Macro Highlights June 2025 - USD Under Pressure as Fed, Tariff, and Growth Risks Build

US dollar declined 3.27% in June 2025, 1.8% drop this week alone, driven by weaker than expected economic data and a high tariff uncertainty. On June 18, 2025, while 2 rate cuts are expected, the fed expressed uncertainty on the effects of the tariffs with regards to inflation and the economy. DXY was seen at $97.26 (as of June 28, 2025), its lowest level since February 2022.

Key drivers include -

Pressure on the Fed Chair

Earlier this week, President Trump stated that a successor to Chair Powell will be announced by September or October 2025 ahead of Powell's May 2026 term-end. This led to uncertainty, leaving investors more cautious than bullish about the DXY.

Economic data
Recent US data was a surprise with ISM Manufacturing at 48.5, Services at 49.5, Retail Sales at -0.9%, and CPI just 0.1% m/m. While NFPs came in stronger at 139K, overall macro momentum remains soft.
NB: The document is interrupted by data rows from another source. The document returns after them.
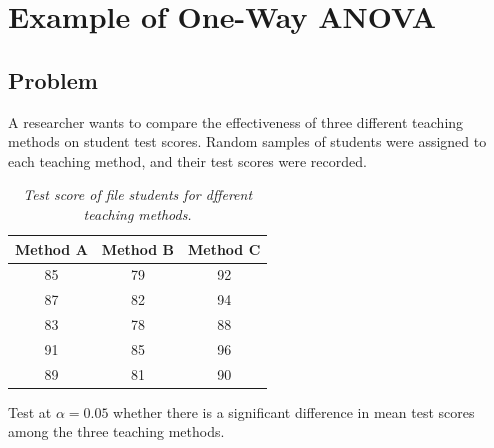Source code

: \documentclass[twoside]{book}
\begin{document}
\section{Example of One-Way ANOVA}

\subsection{Problem}

A researcher wants to compare the effectiveness of three different teaching methods on student test scores. Random samples of students were assigned to each teaching method, and their test scores were recorded.

\begin{table}[H]
\centering
\begin{tabular}{c|c|c}
\toprule
\textbf{Method A} & \textbf{Method B} & \textbf{Method C} \\
\midrule
85 & 79 & 92 \\
87 & 82 & 94 \\
83 & 78 & 88 \\
91 & 85 & 96 \\
89 & 81 & 90 \\
\bottomrule
\end{tabular}
\caption{\textit{Test score of file students for dfferent teaching methods.}}
\end{table}


Test at $\alpha = 0.05$ whether there is a significant difference in mean test scores among the three teaching methods.
\end{document}
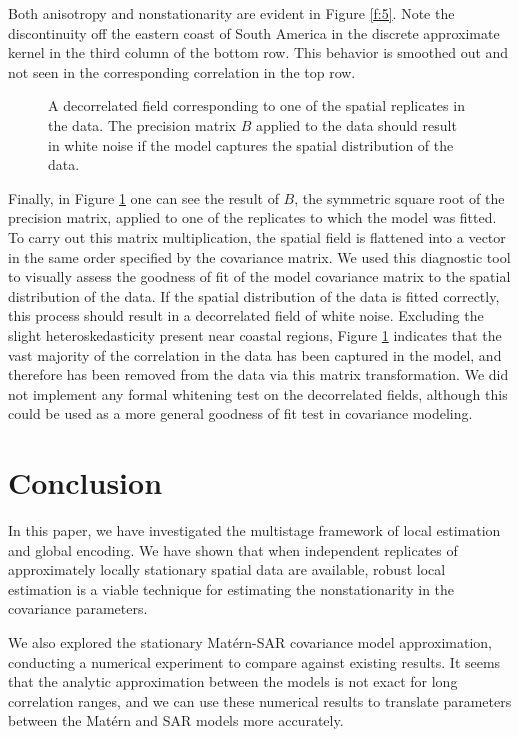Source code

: \documentclass[review]{elsarticle}
\begin{document}
Both anisotropy and nonstationarity are evident in Figure \ref{f:5}. Note the discontinuity off the eastern coast of South America in the discrete approximate kernel in the third column of the bottom row. This behavior is smoothed out and not seen in the corresponding correlation in the top row.


\begin{figure}
    \centering
    \caption{A decorrelated field corresponding to one of the spatial replicates in the data. The precision matrix $B$ applied to the data should result in white noise if the model captures the spatial distribution of the data.}
    \label{f:6}
\end{figure}

Finally, in Figure \ref{f:6} one can see the result of $B$, the symmetric square root of the precision matrix, applied to one of the replicates to which the model was fitted. To carry out this matrix multiplication, the spatial field is flattened into a vector in the same order specified by the covariance matrix. We used this diagnostic tool to visually assess the goodness of fit of the model covariance matrix to the spatial distribution of the data. If the spatial distribution of the data is fitted correctly, this process should result in a decorrelated field of white noise. Excluding the slight heteroskedasticity present near coastal regions, Figure \ref{f:6} indicates that the vast majority of the correlation in the data has been captured in the model, and therefore has been removed from the data via this matrix transformation. We did not implement any formal whitening test on the decorrelated fields, although this could be used as a more general goodness of fit test in covariance modeling.


\section{Conclusion}

In this paper, we have investigated the multistage framework of local estimation and global encoding. We have shown that when independent replicates of approximately locally stationary spatial data are available, robust local estimation is a viable technique for estimating the nonstationarity in the covariance parameters.

We also explored the stationary Mat\'ern-SAR covariance model approximation, conducting a numerical experiment to compare against existing results. It seems that the analytic approximation between the models is not exact for long correlation ranges, and we can use these numerical results to translate parameters between the Mat\'ern and SAR models more accurately.
\end{document}
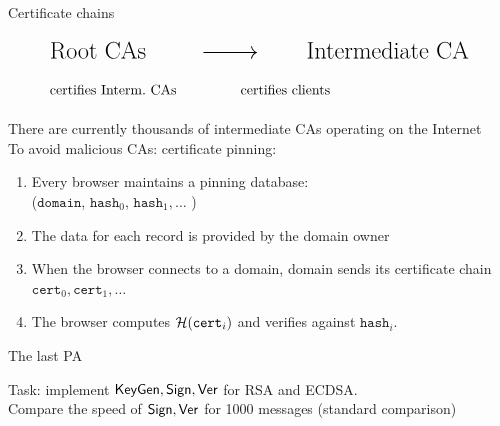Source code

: \documentclass[usenames,dvipsnames, 9pt]{beamer}
\begin{document}
\begin{frame}{Certificate chains}
	\Large
	\begin{center}
	
	\begin{align*}
			&{\LARGE \text{Root CAs } \quad \quad\xrightarrow{\hspace{2em}} \quad \quad \text{Intermediate CA}} \\
			&\text{certifies Interm.\ CAs}  \hspace{46pt} \text{certifies clients} 
	\end{align*}
	\end{center}
	\vspace{20pt}
	There are currently thousands of intermediate CAs operating on the Internet \\[10pt]
	To avoid malicious CAs: {\color{Orange} certificate pinning:} \\[7pt]
	\begin{enumerate}
		\item Every browser maintains a pinning database: \\
		($\texttt{domain}$, $\texttt{hash}_0$, $\texttt{hash}_1, \ldots$ )
		\item The data for each record is provided by the domain owner
		\item 	When the browser connects to a domain, domain sends its certificate chain $\texttt{cert}_0, 
		\texttt{cert}_1, \ldots$
		\item The browser computes $\mathcal{H}(\texttt{cert}_i)$ and verifies against $\texttt{hash}_i$. 
	\end{enumerate}
	
\end{frame}

\begin{frame}{The last PA}

	\Large
	Task: implement $\textsf{KeyGen}, \textsf{Sign}, \textsf{Ver}$ for RSA and ECDSA. \\[10pt]
	Compare the speed of $\textsf{Sign}, \textsf{Ver}$ for 1000 messages (standard comparison)
\end{frame}
\end{document}
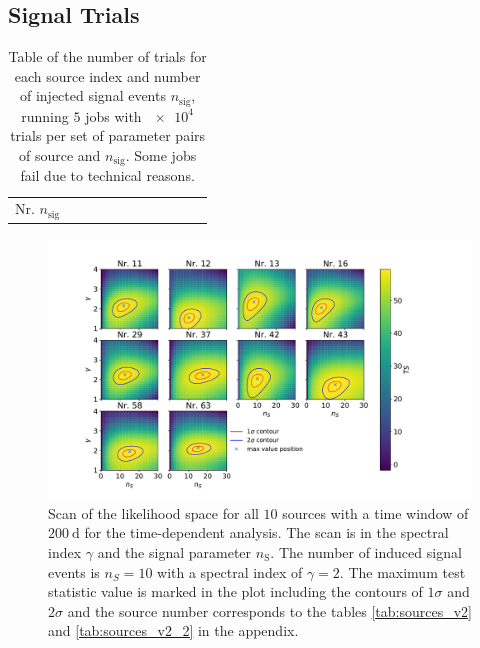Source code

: \newpage
\subsection{Signal Trials}

\begin{table}
  \centering
  \caption{Table of the number of trials for each source index and number of injected signal events $n_\text{sig}$, running $\num{5}$ jobs with $\num{e4}$ trials per set of parameter pairs of source and $n_\text{sig}$. Some jobs fail due to technical reasons.}
  \label{tab:trials_sig_time_dep_table}
  \begin{tabular}{>{\centering\arraybackslash}p{.9cm}|%
                    cccccccccc}
    \toprule
    \: Nr. \newline $n_\text{sig}$ \: & 
    \toprule
    
    \toprule
  \end{tabular}
\end{table}

\begin{figure}
    \centering
    \includegraphics[width=16cm]{Plots/appendix/llh_scan.pdf}
    \caption{Scan of the likelihood space for all $\num{10}$ sources with a time window of $\SI{200}{\day}$ for the time-dependent analysis. The scan is in the spectral index $\gamma$ and the signal parameter $n_\text{S}$. The number of induced signal events is $n_S = \num{10}$ with a spectral index of $\gamma = 2$. The maximum test statistic value is marked in the plot including the contours of $\num{1}\sigma$ and $\num{2}\sigma$ and the source number corresponds to the tables \ref{tab:sources_v2} and \ref{tab:sources_v2_2} in the appendix.}
    \label{fig:llh_scan_time_dep_all}
\end{figure}

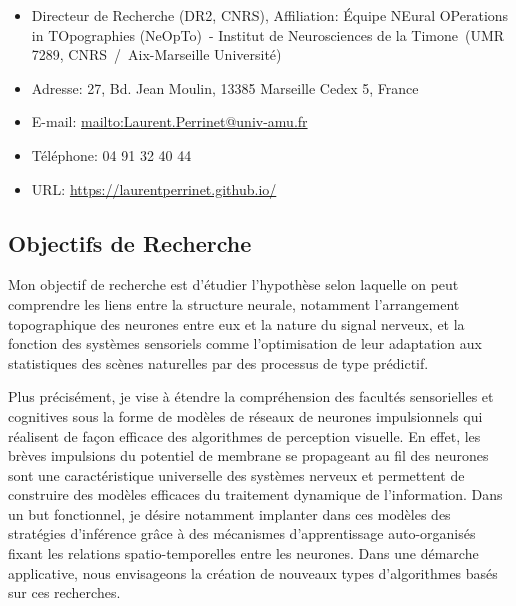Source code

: \documentclass[10pt,french,a4paper,oneside]{article}%
\makeatletter
\newcommand{\Team}{\'Equipe NEural OPerations in TOpographies (NeOpTo)}%
\newcommand{\Institute}{Institut de Neurosciences de la Timone}%
\newcommand{\InstituteUMR}{UMR 7289, CNRS~/~Aix-Marseille Université}%
\newcommand{\Address}{27, Bd. Jean Moulin, 13385 Marseille Cedex 5, France}
\newcommand{\Website}{https://laurentperrinet.github.io/}
\newcommand{\Email}{Laurent.Perrinet@univ-amu.fr}
\makeatother
\begin{document}
\begin{itemize}
\item Directeur de Recherche (DR2, CNRS), Affiliation: \Team\ - \Institute\ (\InstituteUMR)
\item Adresse: \Address
\item E-mail: \url{mailto:\Email}
\item Téléphone: 04 91 32 40 44
\item URL: \url{\Website}
\end{itemize}


\subsection*{Objectifs de Recherche}

Mon objectif de recherche est d'étudier l'hypothèse selon laquelle on peut comprendre les liens entre la structure neurale, notamment l'arrangement topographique des neurones entre eux et la nature du signal nerveux, et la fonction des systèmes sensoriels comme l'optimisation de leur adaptation aux statistiques des scènes naturelles par des processus de type prédictif.

Plus précisément, je vise à étendre la compréhension des facultés sensorielles et cognitives sous la forme de modèles de réseaux de neurones impulsionnels qui réalisent de façon efficace des algorithmes de  perception visuelle. En effet, les brèves impulsions du potentiel de membrane se propageant au fil des neurones sont une caractéristique universelle des systèmes nerveux et permettent de construire des modèles efficaces du traitement dynamique de l'information. Dans un but fonctionnel, je désire notamment implanter dans ces modèles des stratégies d'inférence grâce à des mécanismes d'apprentissage auto-organisés fixant les relations spatio-temporelles entre les neurones. Dans une démarche applicative, nous envisageons la création de nouveaux types d'algorithmes basés sur ces recherches.
\end{document}
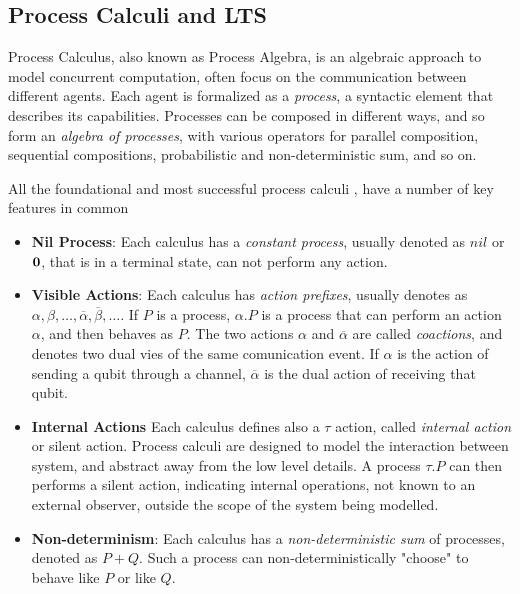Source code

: \subsection{Process Calculi and LTS}


Process Calculus, also known as Process Algebra, is an algebraic approach to model concurrent computation, often focus on the communication between different agents. Each agent is formalized as a \textit{process}, a syntactic element that describes its capabilities. Processes can be composed in different ways, and so form an \textit{algebra of processes}, with various operators for parallel composition, sequential compositions, probabilistic and non-deterministic sum, and so on.

All the foundational and most successful process calculi \cite{milnerCalculusCommunicatingSystems1980, bergstraAlgebraCommunicatingProcesses1985, 
hoareCommunicatingSequentialProcesses1978, milnerCommunicatingMobileSystems1999},  have a number of key features in common \begin{itemize}
\item \textbf{Nil Process}: Each calculus has a \textit{constant process}, usually denoted as $nil$ or $\mathbf{0}$, that is in a terminal state, can not perform any action.
\item \textbf{Visible Actions}: Each calculus has \textit{action prefixes}, usually denotes as $\alpha, \beta, \ldots, \overline{\alpha}, \overline{\beta}, \ldots$. If $P$ is a process, $\alpha.P$ is a process that can perform an action $\alpha$, and then behaves as $P$. The two actions $\alpha$ and $\overline{\alpha}$ are called \textit{coactions}, and denotes two dual vies of the same comunication event. If $\alpha$ is the action of sending a qubit through a channel, $\overline{\alpha}$ is the dual action of receiving that qubit. 
\item \textbf{Internal Actions} Each calculus defines also a $\tau$ action, called \textit{internal action} or silent action. Process calculi are designed to model the interaction between system, and abstract away from the low level details. A process $\tau.P$ can then performs a silent action, indicating internal operations, not known to an external observer, outside the scope of the system being modelled. 
\item \textbf{Non-determinism}: Each calculus has a \textit{non-deterministic sum} of processes, denoted as $P + Q$. Such a process can non-deterministically "choose" to behave like $P$ or like $Q$. 

\end{itemize}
Foreign Outflows and 'Sell America' Theme
Since April 2025, the Sell America investment trend has been impacting the value of the US dollar because of the investment outflows seen from foreign investors owing to the unpredictable US economy, fiscal policy, and tariffs.

US Bonds Yields
US Treasury yields continue to underperform relative to G7 peers, eroding USD carry appeal. Also, the widening yield differential is additionally pressurizing the dollar.

With an absence in trade policy or stronger economic data, we predict the USD weakness is likely to be a problem near term. A recovery could be possible with reduced tariff uncertainties, and economic data cooling at a slower pace.